►
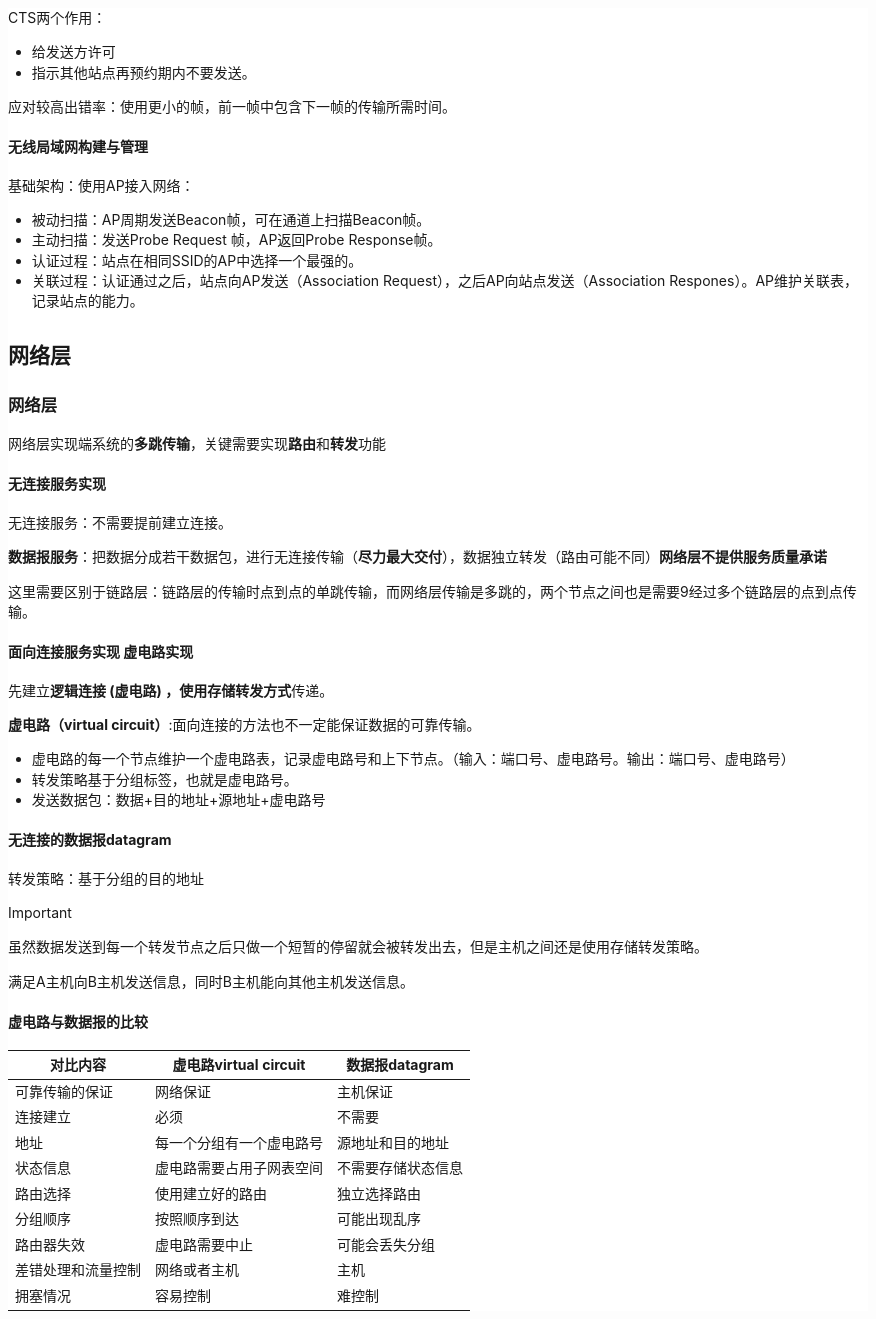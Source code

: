 CTS两个作用：

- 给发送方许可
- 指示其他站点再预约期内不要发送。

应对较高出错率：使用更小的帧，前一帧中包含下一帧的传输所需时间。

#### 无线局域网构建与管理

基础架构：使用AP接入网络：

- 被动扫描：AP周期发送Beacon帧，可在通道上扫描Beacon帧。
- 主动扫描：发送Probe Request 帧，AP返回Probe Response帧。
- 认证过程：站点在相同SSID的AP中选择一个最强的。
- 关联过程：认证通过之后，站点向AP发送（Association Request），之后AP向站点发送（Association Respones）。AP维护关联表，记录站点的能力。

## 网络层

### 网络层

网络层实现端系统的**多跳传输**，关键需要实现**路由**和**转发**功能

#### 无连接服务实现

无连接服务：不需要提前建立连接。

**数据报服务**：把数据分成若干数据包，进行无连接传输（**尽力最大交付**），数据独立转发（路由可能不同）**网络层不提供服务质量承诺**

这里需要区别于链路层：链路层的传输时点到点的单跳传输，而网络层传输是多跳的，两个节点之间也是需要9经过多个链路层的点到点传输。

#### 面向连接服务实现 虚电路实现

先建立**逻辑连接 (虚电路) **，使用**存储转发方式**传递。

**虚电路（virtual circuit）**:面向连接的方法也不一定能保证数据的可靠传输。

- 虚电路的每一个节点维护一个虚电路表，记录虚电路号和上下节点。（输入：端口号、虚电路号。输出：端口号、虚电路号）
- 转发策略基于分组标签，也就是虚电路号。
- 发送数据包：数据+目的地址+源地址+虚电路号

#### 无连接的数据报datagram

转发策略：基于分组的目的地址

> [!IMPORTANT]
>
> 虽然数据发送到每一个转发节点之后只做一个短暂的停留就会被转发出去，但是主机之间还是使用存储转发策略。
>
> 满足A主机向B主机发送信息，同时B主机能向其他主机发送信息。

#### 虚电路与数据报的比较

| 对比内容           | 虚电路virtual circuit    | 数据报datagram     |
| ------------------ | ------------------------ | ------------------ |
| 可靠传输的保证     | 网络保证                 | 主机保证           |
| 连接建立           | 必须                     | 不需要             |
| 地址               | 每一个分组有一个虚电路号 | 源地址和目的地址   |
| 状态信息           | 虚电路需要占用子网表空间 | 不需要存储状态信息 |
| 路由选择           | 使用建立好的路由         | 独立选择路由       |
| 分组顺序           | 按照顺序到达             | 可能出现乱序       |
| 路由器失效         | 虚电路需要中止           | 可能会丢失分组     |
| 差错处理和流量控制 | 网络或者主机             | 主机               |
| 拥塞情况           | 容易控制                 | 难控制             |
◄
WORK REQUEST:
Give again, word for word, every line from the top of the data through the line with "虚电路需要占用子网表空间 | 不需要存储状态信息 |", both ends included, and exclude the pictures.

EXERCISE RESULT:
Source code

: CTS两个作用：

- 给发送方许可
- 指示其他站点再预约期内不要发送。

应对较高出错率：使用更小的帧，前一帧中包含下一帧的传输所需时间。

#### 无线局域网构建与管理

基础架构：使用AP接入网络：

- 被动扫描：AP周期发送Beacon帧，可在通道上扫描Beacon帧。
- 主动扫描：发送Probe Request 帧，AP返回Probe Response帧。
- 认证过程：站点在相同SSID的AP中选择一个最强的。
- 关联过程：认证通过之后，站点向AP发送（Association Request），之后AP向站点发送（Association Respones）。AP维护关联表，记录站点的能力。

## 网络层

### 网络层

网络层实现端系统的**多跳传输**，关键需要实现**路由**和**转发**功能

#### 无连接服务实现

无连接服务：不需要提前建立连接。

**数据报服务**：把数据分成若干数据包，进行无连接传输（**尽力最大交付**），数据独立转发（路由可能不同）**网络层不提供服务质量承诺**

这里需要区别于链路层：链路层的传输时点到点的单跳传输，而网络层传输是多跳的，两个节点之间也是需要9经过多个链路层的点到点传输。

#### 面向连接服务实现 虚电路实现

先建立**逻辑连接 (虚电路) **，使用**存储转发方式**传递。

**虚电路（virtual circuit）**:面向连接的方法也不一定能保证数据的可靠传输。

- 虚电路的每一个节点维护一个虚电路表，记录虚电路号和上下节点。（输入：端口号、虚电路号。输出：端口号、虚电路号）
- 转发策略基于分组标签，也就是虚电路号。
- 发送数据包：数据+目的地址+源地址+虚电路号

#### 无连接的数据报datagram

转发策略：基于分组的目的地址

> [!IMPORTANT]
>
> 虽然数据发送到每一个转发节点之后只做一个短暂的停留就会被转发出去，但是主机之间还是使用存储转发策略。
>
> 满足A主机向B主机发送信息，同时B主机能向其他主机发送信息。

#### 虚电路与数据报的比较

| 对比内容           | 虚电路virtual circuit    | 数据报datagram     |
| ------------------ | ------------------------ | ------------------ |
| 可靠传输的保证     | 网络保证                 | 主机保证           |
| 连接建立           | 必须                     | 不需要             |
| 地址               | 每一个分组有一个虚电路号 | 源地址和目的地址   |
| 状态信息           | 虚电路需要占用子网表空间 | 不需要存储状态信息 |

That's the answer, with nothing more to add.